# Input records
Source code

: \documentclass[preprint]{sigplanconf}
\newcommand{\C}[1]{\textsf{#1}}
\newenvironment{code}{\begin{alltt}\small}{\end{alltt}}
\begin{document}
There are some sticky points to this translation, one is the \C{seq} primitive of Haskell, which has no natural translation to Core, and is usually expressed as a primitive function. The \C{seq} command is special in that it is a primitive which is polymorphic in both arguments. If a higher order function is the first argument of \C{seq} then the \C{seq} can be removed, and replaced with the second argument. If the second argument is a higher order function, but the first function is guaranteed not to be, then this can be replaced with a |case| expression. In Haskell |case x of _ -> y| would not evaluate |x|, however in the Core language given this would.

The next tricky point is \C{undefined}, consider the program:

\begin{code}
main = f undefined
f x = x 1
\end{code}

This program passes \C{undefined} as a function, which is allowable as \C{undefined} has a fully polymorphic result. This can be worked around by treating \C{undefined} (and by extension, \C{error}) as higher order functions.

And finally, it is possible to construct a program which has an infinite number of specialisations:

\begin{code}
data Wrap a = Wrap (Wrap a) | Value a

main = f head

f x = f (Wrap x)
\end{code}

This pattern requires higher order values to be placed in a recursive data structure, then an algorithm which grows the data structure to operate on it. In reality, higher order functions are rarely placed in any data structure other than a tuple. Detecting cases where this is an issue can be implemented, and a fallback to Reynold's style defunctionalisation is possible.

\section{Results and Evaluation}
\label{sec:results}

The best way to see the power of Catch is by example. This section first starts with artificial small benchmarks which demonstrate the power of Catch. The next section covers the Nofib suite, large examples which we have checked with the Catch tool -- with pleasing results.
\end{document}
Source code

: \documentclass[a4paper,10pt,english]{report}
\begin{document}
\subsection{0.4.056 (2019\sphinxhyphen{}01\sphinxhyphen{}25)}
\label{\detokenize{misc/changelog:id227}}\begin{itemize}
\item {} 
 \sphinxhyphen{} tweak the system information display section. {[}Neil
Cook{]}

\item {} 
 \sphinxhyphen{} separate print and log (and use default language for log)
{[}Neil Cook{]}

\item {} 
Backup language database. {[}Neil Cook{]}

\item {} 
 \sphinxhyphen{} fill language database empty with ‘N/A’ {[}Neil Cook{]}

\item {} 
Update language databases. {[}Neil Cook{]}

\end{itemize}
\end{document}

# Exercise requirements
The lines above that hold the word "small" should be found and copied out.

# Expected answer
\newenvironment{code}{\begin{alltt}\small}{\end{alltt}}
The best way to see the power of Catch is by example. This section first starts with artificial small benchmarks which demonstrate the power of Catch. The next section covers the Nofib suite, large examples which we have checked with the Catch tool -- with pleasing results.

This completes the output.